Published: 01 Jan 2024, Last Modified: 06 Mar 2024IEEE Trans. Knowl. Data Eng. 2024Readers: Everyone
Abstract: Offline reinforcement learning (RL) makes it possible to train the agents entirely from a previously collected dataset. However, constrained by the quality of the offline dataset, offline RL agents typically have limited performance and cannot be directly deployed. Thus, it is desirable to further finetune the pretrained offline RL agents via online interactions with the environment. Existing offline-to-online RL algorithms suffer from the low sample efficiency issue, due to two inherent challenges, i.e., exploration limitation and distribution shift.
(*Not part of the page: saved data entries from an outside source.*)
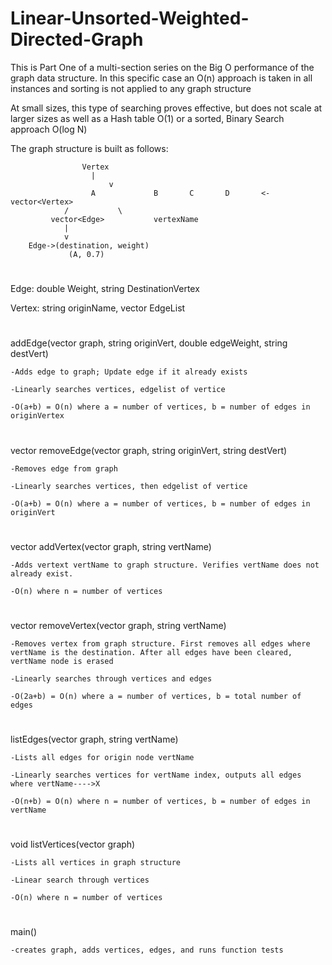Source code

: # Linear-Unsorted-Weighted-Directed-Graph
This is Part One of a multi-section series on the Big O performance of the graph data structure. In this specific case an O(n) approach is taken in all instances and sorting is not applied to any graph structure

At small sizes, this type of searching proves effective, but does not scale at larger sizes as well as a Hash table O(1) or a sorted, Binary Search approach O(log N)

The graph structure is built as follows:

					Vertex
					  |
				    	  v
					  A				B		C		D		<- vector<Vertex>
				/			\
		   	 vector<Edge>		    vertexName
				|
				v
		Edge->(destination, weight)
			     (A, 0.7)




#
Edge: double Weight, string DestinationVertex

Vertex: string originName, vector<Edges> EdgeList
#	
addEdge(vector<Vertex> graph, string originVert, double edgeWeight, string destVert)
	
	-Adds edge to graph; Update edge if it already exists
	
	-Linearly searches vertices, edgelist of vertice
	
	-O(a+b) = O(n) where a = number of vertices, b = number of edges in originVertex
#	
vector<Vertex> removeEdge(vector<Vertex> graph, string originVert, string destVert)
	
	-Removes edge from graph
	
	-Linearly searches vertices, then edgelist of vertice
	
	-O(a+b) = O(n) where a = number of vertices, b = number of edges in originVert
	
#	
vector<Vertex> addVertex(vector<Vertex> graph, string vertName)
	
	-Adds vertext vertName to graph structure. Verifies vertName does not already exist.
	
	-O(n) where n = number of vertices
	
#	
vector<Vertex> removeVertex(vector<Vertex> graph, string vertName)
	
	-Removes vertex from graph structure. First removes all edges where vertName is the destination. After all edges have been cleared, 	vertName node is erased
	
	-Linearly searches through vertices and edges
	
	-O(2a+b) = O(n) where a = number of vertices, b = total number of edges
	
#	
listEdges(vector<Vertex> graph, string vertName)
	
	-Lists all edges for origin node vertName
	
	-Linearly searches vertices for vertName index, outputs all edges where vertName---->X
	
	-O(n+b) = O(n) where n = number of vertices, b = number of edges in vertName
	
	
#
void listVertices(vector<Vertex> graph)
	
	-Lists all vertices in graph structure
	
	-Linear search through vertices
	
	-O(n) where n = number of vertices
#	
main()
	
	-creates graph, adds vertices, edges, and runs function tests
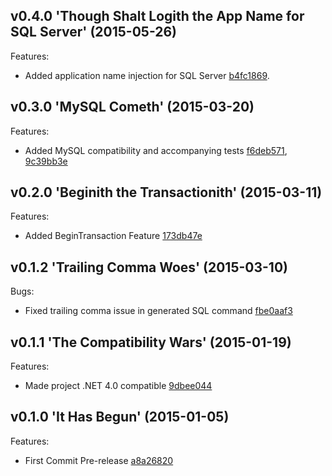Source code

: <a name="0.4.0"></a>
## v0.4.0 'Though Shalt Logith the App Name for SQL Server' (2015-05-26)

Features:
- Added application name injection for SQL Server [b4fc1869](https://github.com/AmbitEnergyLabs/Sequelocity.NET/commit/b4fc1869ef3c22fa2dc6fde0711de503333d5ba2).

<a name="0.3.0"></a>
## v0.3.0 'MySQL Cometh' (2015-03-20)

Features:
- Added MySQL compatibility and accompanying tests [f6deb571](https://github.com/AmbitEnergyLabs/Sequelocity.NET/commit/f6deb57160d5b2dbeaf40d5a5e969220fea8615a), [9c39bb3e](https://github.com/AmbitEnergyLabs/Sequelocity.NET/commit/9c39bb3e20246ab9c0586b0e078288ccabcaed75)

<a name="0.2.0"></a>
## v0.2.0 'Beginith the Transactionith' (2015-03-11)

Features:
- Added BeginTransaction Feature [173db47e](https://github.com/AmbitEnergyLabs/Sequelocity.NET/commit/173db47e1619767d64c5d5ed98c13ae7ec31fe57)

<a name="0.1.2"></a>
## v0.1.2 'Trailing Comma Woes' (2015-03-10)

Bugs:
- Fixed trailing comma issue in generated SQL command [fbe0aaf3](https://github.com/AmbitEnergyLabs/Sequelocity.NET/commit/fbe0aaf3d9bd7ce8a22d47aebd99e21d94574cd6)

<a name="0.1.1"></a>
## v0.1.1 'The Compatibility Wars' (2015-01-19)

Features:
- Made project .NET 4.0 compatible [9dbee044](https://github.com/AmbitEnergyLabs/Sequelocity.NET/commit/9dbee0446038268f88918df2241d439e8ce46a38)

<a name="0.1.0"></a>
## v0.1.0 'It Has Begun' (2015-01-05)

Features:
- First Commit Pre-release [a8a26820](https://github.com/AmbitEnergyLabs/Sequelocity.NET/commit/a8a26820807b38ec3ab5e45efb8c0eed27b02d4b)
To this end, we propose a sample-efficient offline-to-online RL algorithm via Optimistic Exploration and Meta Adaptation (OEMA). Specifically, we first propose an optimistic exploration strategy according to the principle of optimism in the face of uncertainty. This allows agents to sufficiently explore the environment in a stable manner. Moreover, we propose a meta learning based adaptation method, which can reduce the distribution shift and accelerate the offline-to-online adaptation process. We empirically demonstrate that OEMA improves the sample efficiency on D4RL benchmark. Besides, we provide in-depth analyses to verify the effectiveness of both optimistic exploration and meta adaptation.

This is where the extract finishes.